Looking at that, pulling that list of subscribers, what we do is we engage them with a short email sequence. Typically, I run somewhere between three and four emails over the course of two to three week period. It depends on the time of the year, quite honestly, when we’re doing it because if we’re doing it over the summer, I’ll do it for three weeks because people take long vacations. Especially if we’re doing it over the holidays, which I don’t recommend cleaning your list over the holidays. It just depends on the time of the year. Also, that business. If it’s a list full of school teachers, we’re not going to clean the list in June or July because they’re not even in their school inboxes.
We send a sequence of emails where in these emails we’re saying, “Hey. Just really upfront, we noticed you are opening our emails and we don’t want to junk up your inbox if you don’t want to hear from us. In two weeks, on such-and-such a date, we’re going to remove you from our email list. You can always re-subscribe. If it’s just not the right time for you right now, that’s fine. There’s no hard feelings. We’re just going to remove you from the email list to save your inbox.”
Really putting it on them and showing them it’s not about you saving money. It’s not like, “Hey. You’ve got to go. You’re costing us money over here.” It’s really about, “Hey, we recognize that people get hundreds of emails a day. We don’t want to be junking up your inbox if that’s what we’re doing.” Then, you want to ask them, ” If you want to stay, click on this link or button. Take an action inside of the email to say, ‘Yes, I want to stay.'” Then, that click will trigger something in the ESP that pulls them out of that cold subscriber list and drops them back into your main subscriber list.
You want to ask them to take action to remove themselves from that cold subscriber list because if you are saying, “If you click on this, then we will remove you.” That kind of defeat the purpose. You’re reaching out to people who’ve done nothing and you’re asking them to remove themselves through clicking. If they are still doing nothing, then, they’re never going to open those emails. They’re never going to be clicking. You always want to ask them to take the action to stay on the list not to remove themselves from it.

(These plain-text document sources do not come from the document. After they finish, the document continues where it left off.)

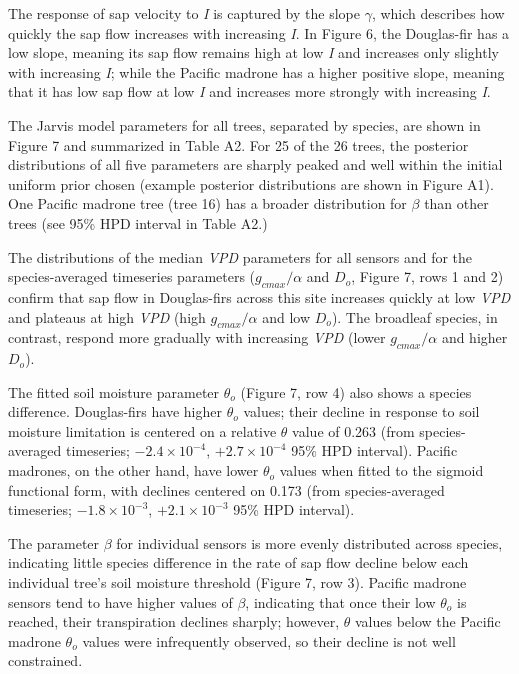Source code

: The response of sap velocity to \textit{I} is captured by the slope $\gamma$, which describes how quickly the sap flow increases with increasing \textit{I}.  In Figure 6, the Douglas-fir has a low slope, meaning its sap flow remains high at low \textit{I} and increases only slightly with increasing \textit{I}; while the Pacific madrone has a higher positive slope, meaning that it has low sap flow at low \textit{I} and increases more strongly with increasing \textit{I}.

The Jarvis model parameters for all trees, separated by species, are shown in Figure 7 and summarized in Table A2.  For 25 of the 26 trees, the posterior distributions of all five parameters are sharply peaked and well within the initial uniform prior chosen (example posterior distributions are shown in Figure A1).  One Pacific madrone tree (tree 16) has a broader distribution for $\beta$ than other trees (see 95\% HPD interval in Table A2.)

The distributions of the median \textit{VPD} parameters for all sensors and for the species-averaged timeseries parameters ($g_{cmax}/\alpha$ and $D_o$, Figure 7, rows 1 and 2) confirm that sap flow in Douglas-firs across this site increases quickly at low \textit{VPD} and plateaus at high \textit{VPD} (high $g_{cmax}/\alpha$ and low $D_o$).  The broadleaf species, in contrast, respond more gradually with increasing \textit{VPD} (lower $g_{cmax}/\alpha$ and higher $D_o$).

The fitted soil moisture parameter $\theta_o$ (Figure 7, row 4) also shows a species difference.  Douglas-firs have higher $\theta_o$ values; their decline in response to soil moisture limitation is centered on a relative $\theta$ value of 0.263 (from species-averaged timeseries;  $-2.4 \times 10^{-4}$, $+2.7 \times 10^{-4}$ 95\% HPD interval).  Pacific madrones, on the other hand, have lower $\theta_o$ values when fitted to the sigmoid functional form, with declines centered on 0.173 (from species-averaged timeseries; $-1.8 \times 10^{-3}$, $+2.1 \times 10^{-3}$ 95\% HPD interval).

The parameter $\beta$ for individual sensors is more evenly distributed across species, indicating little species difference in the rate of sap flow decline below each individual tree's soil moisture threshold (Figure 7, row 3).  Pacific madrone sensors tend to have higher values of $\beta$, indicating that once their low $\theta_o$ is reached, their transpiration declines sharply; however, $\theta$ values below the Pacific madrone $\theta_o$ values were infrequently observed, so their decline is not well constrained.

Nathan: Makes total sense to me. I think this is a good place to end this episode, too. Let’s reengage those cold people if we can. Clean up the list. It will be good for getting more opens and that magical term, engagement. Val, thank you so much for being here today. It’s so nice to meet you, finally.
Val: Yeah, absolutely. I had a great time meeting you in Content Marketing World. Thanks for letting me geek out about email for a little bit, today.
Nathan: We’re all geeks so I’m right there with you.
Nathan: With email marketing, testing matters a lot. We test all the time here at CoSchedule. One of the coolest things we learned was a simple framework we called the one-two punch. For new email subscribers, we send one value email. Then, a second value email. If they engaged with the second, we send a product education email.
For example, you can receive an email that shares an in depth marketing strategy guide as your first value email. Then, the second email could be a value email that shares a free content marketing editorial calendar template. Now, if you engage with that template email, we assume you’re interested in a marketing calendar, and subsequently, email you some information about a marketing calendar product offering from CoSchedule. If you don’t engage with that template email at all, you just don’t receive the product education email.
This one-two punch has really helped us increase open rates to consistently more than 40% because we send the right messaging to the subscribers who demonstrated interest. Will the one-two punch work for you? I think Val’s advice is best here. It depends and you need to test.
Val, thank you so much for being on the show. It’s been a long time coming. I really appreciate you being here and sharing all this awesome advice around email marketing.